Task directions
Repeat the records below line by line, exactly, finishing on the line that contains "## Vector Database".

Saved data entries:

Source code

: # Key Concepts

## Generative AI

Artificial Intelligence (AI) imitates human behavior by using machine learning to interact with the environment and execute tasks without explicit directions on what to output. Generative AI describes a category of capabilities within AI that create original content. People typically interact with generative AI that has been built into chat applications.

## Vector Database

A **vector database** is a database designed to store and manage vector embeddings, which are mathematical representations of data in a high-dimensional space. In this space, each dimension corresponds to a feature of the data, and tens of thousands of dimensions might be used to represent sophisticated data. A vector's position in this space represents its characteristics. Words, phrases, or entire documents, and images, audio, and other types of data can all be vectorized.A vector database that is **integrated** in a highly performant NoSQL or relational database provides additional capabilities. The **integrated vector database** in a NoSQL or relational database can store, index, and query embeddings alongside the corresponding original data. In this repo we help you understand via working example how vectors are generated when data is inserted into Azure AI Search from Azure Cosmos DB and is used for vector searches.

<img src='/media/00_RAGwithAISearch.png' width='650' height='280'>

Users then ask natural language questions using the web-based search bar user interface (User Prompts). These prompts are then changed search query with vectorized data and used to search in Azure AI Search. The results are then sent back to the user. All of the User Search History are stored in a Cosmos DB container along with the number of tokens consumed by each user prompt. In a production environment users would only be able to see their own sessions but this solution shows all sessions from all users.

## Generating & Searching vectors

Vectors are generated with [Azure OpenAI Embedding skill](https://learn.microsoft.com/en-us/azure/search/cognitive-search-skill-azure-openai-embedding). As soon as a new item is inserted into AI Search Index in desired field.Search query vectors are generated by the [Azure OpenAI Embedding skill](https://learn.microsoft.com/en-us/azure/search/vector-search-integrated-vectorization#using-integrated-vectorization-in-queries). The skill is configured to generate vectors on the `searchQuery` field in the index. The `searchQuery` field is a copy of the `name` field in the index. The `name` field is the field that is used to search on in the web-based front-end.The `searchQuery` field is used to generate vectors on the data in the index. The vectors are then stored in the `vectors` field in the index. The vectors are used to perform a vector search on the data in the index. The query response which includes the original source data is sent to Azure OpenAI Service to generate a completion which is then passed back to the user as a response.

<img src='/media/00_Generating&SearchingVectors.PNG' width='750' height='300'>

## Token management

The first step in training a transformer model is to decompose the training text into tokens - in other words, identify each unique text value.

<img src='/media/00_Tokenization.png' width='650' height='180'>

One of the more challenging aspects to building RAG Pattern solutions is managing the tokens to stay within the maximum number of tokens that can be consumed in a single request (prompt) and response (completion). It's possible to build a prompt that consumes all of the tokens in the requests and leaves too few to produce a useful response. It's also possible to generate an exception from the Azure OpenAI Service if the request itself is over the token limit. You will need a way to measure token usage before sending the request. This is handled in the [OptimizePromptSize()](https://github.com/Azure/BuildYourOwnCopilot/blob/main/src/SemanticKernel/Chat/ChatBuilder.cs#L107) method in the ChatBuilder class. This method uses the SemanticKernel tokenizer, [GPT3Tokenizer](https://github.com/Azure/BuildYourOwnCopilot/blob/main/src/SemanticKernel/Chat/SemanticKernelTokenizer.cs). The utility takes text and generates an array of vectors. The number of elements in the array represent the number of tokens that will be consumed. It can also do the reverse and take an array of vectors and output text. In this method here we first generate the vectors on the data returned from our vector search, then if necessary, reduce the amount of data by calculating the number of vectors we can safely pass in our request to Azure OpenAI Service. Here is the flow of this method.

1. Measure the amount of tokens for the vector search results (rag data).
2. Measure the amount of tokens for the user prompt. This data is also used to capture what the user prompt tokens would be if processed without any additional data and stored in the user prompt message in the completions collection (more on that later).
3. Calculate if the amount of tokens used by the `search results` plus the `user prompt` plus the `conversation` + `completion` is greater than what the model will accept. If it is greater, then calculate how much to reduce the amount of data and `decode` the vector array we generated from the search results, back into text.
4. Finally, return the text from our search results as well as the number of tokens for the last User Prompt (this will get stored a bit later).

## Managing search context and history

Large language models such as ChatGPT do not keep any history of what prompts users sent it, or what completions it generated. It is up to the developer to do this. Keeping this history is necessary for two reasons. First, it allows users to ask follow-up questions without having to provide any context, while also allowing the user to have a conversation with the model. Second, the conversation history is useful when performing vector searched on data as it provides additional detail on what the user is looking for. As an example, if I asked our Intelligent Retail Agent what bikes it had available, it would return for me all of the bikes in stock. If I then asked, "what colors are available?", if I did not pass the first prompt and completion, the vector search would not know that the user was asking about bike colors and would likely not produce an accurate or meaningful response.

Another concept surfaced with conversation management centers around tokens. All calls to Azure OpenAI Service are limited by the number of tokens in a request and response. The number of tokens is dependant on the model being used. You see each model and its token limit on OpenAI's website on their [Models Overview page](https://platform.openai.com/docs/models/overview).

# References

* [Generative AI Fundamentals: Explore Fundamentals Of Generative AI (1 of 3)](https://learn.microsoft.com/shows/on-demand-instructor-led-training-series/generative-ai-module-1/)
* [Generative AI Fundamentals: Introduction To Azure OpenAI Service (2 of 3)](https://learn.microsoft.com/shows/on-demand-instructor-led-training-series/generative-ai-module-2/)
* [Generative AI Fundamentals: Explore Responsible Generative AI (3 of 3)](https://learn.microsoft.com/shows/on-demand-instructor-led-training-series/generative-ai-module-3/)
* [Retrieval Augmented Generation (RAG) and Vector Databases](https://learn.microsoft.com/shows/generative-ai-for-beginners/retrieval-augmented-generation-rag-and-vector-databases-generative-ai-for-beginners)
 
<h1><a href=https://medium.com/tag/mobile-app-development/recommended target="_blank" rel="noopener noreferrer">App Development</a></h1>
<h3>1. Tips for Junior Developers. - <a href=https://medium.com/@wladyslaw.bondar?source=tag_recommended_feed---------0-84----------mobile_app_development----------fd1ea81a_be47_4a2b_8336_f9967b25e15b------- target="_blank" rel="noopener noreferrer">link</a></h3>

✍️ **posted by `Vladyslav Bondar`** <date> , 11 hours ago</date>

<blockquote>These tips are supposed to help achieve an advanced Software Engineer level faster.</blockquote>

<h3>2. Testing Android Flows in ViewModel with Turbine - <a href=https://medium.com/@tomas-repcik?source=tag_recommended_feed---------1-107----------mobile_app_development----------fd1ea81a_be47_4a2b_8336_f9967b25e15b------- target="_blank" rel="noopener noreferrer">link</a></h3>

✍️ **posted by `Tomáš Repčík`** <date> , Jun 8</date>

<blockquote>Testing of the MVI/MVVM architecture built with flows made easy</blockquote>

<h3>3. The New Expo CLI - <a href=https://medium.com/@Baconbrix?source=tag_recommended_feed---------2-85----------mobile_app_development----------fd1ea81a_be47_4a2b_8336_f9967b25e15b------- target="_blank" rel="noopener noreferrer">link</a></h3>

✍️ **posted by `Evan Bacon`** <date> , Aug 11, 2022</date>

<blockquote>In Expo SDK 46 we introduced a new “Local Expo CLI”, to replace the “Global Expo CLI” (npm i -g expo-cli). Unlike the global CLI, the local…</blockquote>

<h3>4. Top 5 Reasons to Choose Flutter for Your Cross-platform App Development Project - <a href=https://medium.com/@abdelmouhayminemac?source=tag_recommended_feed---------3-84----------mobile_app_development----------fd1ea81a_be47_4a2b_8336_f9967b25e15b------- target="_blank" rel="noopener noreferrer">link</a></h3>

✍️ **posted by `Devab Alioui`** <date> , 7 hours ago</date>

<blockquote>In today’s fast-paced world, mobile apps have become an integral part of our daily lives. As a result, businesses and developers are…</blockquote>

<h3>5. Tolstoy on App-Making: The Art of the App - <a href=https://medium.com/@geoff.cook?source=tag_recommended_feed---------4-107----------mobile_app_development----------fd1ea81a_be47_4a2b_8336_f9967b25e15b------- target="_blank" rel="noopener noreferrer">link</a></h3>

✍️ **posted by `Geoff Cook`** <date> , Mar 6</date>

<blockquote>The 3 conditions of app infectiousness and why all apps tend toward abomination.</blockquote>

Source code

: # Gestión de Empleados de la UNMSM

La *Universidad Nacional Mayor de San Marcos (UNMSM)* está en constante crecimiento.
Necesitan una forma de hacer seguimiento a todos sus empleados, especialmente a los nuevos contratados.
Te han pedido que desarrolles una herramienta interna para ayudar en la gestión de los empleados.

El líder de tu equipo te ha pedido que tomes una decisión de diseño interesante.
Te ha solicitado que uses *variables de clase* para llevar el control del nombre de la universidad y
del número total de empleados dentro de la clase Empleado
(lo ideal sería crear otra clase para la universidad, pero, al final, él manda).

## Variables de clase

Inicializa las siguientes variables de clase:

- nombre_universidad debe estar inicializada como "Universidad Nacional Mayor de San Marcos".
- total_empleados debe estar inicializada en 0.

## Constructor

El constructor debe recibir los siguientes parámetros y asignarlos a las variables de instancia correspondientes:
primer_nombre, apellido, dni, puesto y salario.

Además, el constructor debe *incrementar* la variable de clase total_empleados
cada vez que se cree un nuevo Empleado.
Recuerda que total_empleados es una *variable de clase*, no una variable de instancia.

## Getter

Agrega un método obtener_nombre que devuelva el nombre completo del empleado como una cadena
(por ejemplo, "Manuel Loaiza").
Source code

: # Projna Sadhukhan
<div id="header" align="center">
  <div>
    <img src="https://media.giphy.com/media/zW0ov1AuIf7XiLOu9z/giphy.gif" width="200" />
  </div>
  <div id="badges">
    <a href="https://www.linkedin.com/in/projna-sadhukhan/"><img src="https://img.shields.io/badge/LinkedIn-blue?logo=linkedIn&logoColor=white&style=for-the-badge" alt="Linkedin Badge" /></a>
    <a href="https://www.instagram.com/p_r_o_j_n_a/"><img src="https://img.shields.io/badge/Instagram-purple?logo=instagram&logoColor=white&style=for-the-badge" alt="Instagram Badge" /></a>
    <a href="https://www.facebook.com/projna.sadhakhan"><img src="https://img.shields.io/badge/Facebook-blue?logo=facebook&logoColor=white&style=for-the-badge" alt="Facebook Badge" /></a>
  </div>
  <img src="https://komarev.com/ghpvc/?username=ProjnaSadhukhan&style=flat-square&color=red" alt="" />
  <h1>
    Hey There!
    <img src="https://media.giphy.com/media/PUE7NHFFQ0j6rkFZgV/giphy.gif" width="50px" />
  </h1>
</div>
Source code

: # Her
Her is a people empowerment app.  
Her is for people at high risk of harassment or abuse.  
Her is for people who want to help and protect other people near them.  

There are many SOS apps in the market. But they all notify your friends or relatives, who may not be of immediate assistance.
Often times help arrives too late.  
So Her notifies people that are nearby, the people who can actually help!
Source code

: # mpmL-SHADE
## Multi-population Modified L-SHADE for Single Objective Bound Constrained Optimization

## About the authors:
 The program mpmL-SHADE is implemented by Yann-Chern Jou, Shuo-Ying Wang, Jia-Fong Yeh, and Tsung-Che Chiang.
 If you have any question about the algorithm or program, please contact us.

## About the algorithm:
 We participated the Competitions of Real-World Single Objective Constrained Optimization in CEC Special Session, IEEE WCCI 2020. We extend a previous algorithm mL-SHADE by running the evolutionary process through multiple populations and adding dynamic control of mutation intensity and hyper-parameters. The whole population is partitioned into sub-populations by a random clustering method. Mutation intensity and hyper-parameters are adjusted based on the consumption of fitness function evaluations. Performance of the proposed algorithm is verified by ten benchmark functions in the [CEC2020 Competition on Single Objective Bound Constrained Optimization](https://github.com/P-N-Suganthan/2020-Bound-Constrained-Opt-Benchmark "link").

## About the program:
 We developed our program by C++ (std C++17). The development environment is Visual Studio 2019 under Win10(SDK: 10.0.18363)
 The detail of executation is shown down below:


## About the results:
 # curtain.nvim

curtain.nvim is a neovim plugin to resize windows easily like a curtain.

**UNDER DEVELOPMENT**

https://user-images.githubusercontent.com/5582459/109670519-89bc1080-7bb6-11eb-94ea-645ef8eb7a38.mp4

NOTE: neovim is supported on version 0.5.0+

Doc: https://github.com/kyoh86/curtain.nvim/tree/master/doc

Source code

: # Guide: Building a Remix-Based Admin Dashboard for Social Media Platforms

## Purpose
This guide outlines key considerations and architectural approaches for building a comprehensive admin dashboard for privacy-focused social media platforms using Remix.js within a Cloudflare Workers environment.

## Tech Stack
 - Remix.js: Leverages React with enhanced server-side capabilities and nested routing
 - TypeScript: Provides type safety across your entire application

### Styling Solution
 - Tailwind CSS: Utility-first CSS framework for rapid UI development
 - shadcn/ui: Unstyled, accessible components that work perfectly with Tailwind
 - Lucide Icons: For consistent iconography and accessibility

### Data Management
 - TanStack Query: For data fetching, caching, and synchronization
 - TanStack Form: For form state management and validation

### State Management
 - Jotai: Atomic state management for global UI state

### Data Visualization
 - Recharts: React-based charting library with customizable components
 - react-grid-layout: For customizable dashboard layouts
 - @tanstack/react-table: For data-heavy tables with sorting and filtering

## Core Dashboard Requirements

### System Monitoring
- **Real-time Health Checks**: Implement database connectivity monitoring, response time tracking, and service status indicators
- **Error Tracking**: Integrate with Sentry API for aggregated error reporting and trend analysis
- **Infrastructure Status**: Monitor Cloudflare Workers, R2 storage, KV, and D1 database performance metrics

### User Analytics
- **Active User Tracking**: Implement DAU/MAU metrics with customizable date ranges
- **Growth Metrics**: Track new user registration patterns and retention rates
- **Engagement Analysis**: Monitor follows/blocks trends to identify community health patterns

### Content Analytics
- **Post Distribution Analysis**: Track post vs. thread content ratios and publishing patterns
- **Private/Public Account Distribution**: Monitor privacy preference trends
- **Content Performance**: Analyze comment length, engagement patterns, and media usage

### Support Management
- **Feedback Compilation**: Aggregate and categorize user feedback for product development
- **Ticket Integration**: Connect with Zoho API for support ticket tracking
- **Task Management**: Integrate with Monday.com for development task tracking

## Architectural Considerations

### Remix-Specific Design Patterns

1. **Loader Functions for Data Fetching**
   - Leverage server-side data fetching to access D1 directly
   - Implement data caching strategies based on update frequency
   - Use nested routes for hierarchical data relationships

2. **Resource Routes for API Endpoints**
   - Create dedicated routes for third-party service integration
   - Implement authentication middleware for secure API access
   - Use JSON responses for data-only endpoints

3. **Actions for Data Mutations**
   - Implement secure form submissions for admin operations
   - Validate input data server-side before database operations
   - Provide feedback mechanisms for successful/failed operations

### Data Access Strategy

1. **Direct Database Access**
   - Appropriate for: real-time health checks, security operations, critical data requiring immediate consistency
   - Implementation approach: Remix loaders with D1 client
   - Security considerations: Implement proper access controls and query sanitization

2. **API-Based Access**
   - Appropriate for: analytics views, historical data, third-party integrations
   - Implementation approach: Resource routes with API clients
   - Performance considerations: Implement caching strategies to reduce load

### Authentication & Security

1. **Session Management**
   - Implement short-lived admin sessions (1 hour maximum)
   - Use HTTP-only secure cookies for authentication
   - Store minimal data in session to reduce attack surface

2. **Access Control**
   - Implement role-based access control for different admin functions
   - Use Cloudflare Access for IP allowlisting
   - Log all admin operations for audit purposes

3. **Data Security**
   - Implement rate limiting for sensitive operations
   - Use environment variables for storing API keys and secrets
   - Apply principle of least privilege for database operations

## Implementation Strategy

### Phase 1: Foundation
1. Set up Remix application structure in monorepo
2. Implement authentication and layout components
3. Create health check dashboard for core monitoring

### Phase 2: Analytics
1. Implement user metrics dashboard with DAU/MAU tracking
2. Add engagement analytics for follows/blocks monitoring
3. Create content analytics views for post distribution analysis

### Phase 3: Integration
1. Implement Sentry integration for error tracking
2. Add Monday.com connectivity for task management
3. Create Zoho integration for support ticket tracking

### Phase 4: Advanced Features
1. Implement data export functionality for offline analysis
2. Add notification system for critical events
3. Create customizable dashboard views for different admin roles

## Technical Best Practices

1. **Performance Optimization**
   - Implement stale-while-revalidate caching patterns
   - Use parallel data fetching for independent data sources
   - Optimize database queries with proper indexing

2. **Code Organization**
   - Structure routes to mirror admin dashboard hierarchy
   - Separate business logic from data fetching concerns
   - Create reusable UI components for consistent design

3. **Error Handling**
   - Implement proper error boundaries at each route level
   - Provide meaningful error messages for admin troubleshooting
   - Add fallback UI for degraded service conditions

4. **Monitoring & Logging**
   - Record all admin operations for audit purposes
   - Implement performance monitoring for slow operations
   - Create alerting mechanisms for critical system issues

The completed task
Source code

: # Key Concepts

## Generative AI

Artificial Intelligence (AI) imitates human behavior by using machine learning to interact with the environment and execute tasks without explicit directions on what to output. Generative AI describes a category of capabilities within AI that create original content. People typically interact with generative AI that has been built into chat applications.

## Vector Database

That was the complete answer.